──────── Extracted entries ────────
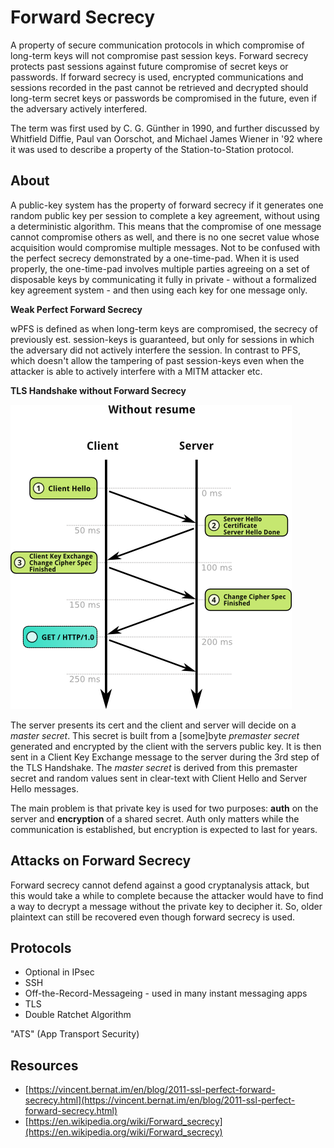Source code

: # Forward Secrecy

A property of secure communication protocols in which compromise of long-term
keys will not compromise past session keys. Forward secrecy protects past
sessions against future compromise of secret keys or passwords. If forward
secrecy is used, encrypted communications and sessions recorded in the past
cannot be retrieved and decrypted should long-term secret keys or passwords be
compromised in the future, even if the adversary actively interfered.

The term was first used by C. G. Günther in 1990, and further discussed by
Whitfield Diffie, Paul van Oorschot, and Michael James Wiener in '92 where it
was used to describe a property of the Station-to-Station protocol.

## About

A public-key system has the property of forward secrecy if it generates one
random public key per session to complete a key agreement, without using a
deterministic algorithm. This means that the compromise of one message cannot
compromise others as well, and there is no one secret value whose acquisition
would compromise multiple messages. Not to be confused with the perfect secrecy
demonstrated by a one-time-pad. When it is used properly, the one-time-pad
involves multiple parties agreeing on a set of disposable keys by communicating
it fully in private - without a formalized key agreement system - and then using
each key for one message only.

**Weak Perfect Forward Secrecy**

wPFS is defined as when long-term keys are compromised, the secrecy of
previously est. session-keys is guaranteed, but only for sessions in which the
adversary did not actively interfere the session. In contrast to PFS, which
doesn't allow the tampering of past session-keys even when the attacker is able
to actively interfere with a MITM attacker etc.

**TLS Handshake without Forward Secrecy**

![TLS handshake without forward secrecy](/images/2016/07/sslhandshake.png)

The server presents its cert and the client and server will decide on a *master
secret*. This secret is built from a [some]byte *premaster secret* generated and
encrypted by the client with the servers public key. It is then sent in a Client
Key Exchange message to the server during the 3rd step of the TLS Handshake. The
*master secret* is derived from this premaster secret and random values sent in
clear-text with Client Hello and Server Hello messages.

The main problem is that private key is used for two purposes: **auth** on the
server and **encryption** of a shared secret. Auth only matters while the
communication is established, but encryption is expected to last for years.  

## Attacks on Forward Secrecy

Forward secrecy cannot defend against a good cryptanalysis attack, but this
would take a while to complete because the attacker would have to find a way to
decrypt a message without the private key to decipher it. So, older plaintext
can still be recovered even though forward secrecy is used.

## Protocols

- Optional in IPsec
- SSH
- Off-the-Record-Messageing - used in many instant messaging apps
- TLS
- Double Ratchet Algorithm

"ATS" (App Transport Security)

## Resources

- [https://vincent.bernat.im/en/blog/2011-ssl-perfect-forward-secrecy.html](https://vincent.bernat.im/en/blog/2011-ssl-perfect-forward-secrecy.html)
-  [https://en.wikipedia.org/wiki/Forward_secrecy](https://en.wikipedia.org/wiki/Forward_secrecy)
────────
● **Exercise instructions**
Select, from the listing, all lines that include the word "then".

● **Solution**
it fully in private - without a formalized key agreement system - and then using
encrypted by the client with the servers public key. It is then sent in a Client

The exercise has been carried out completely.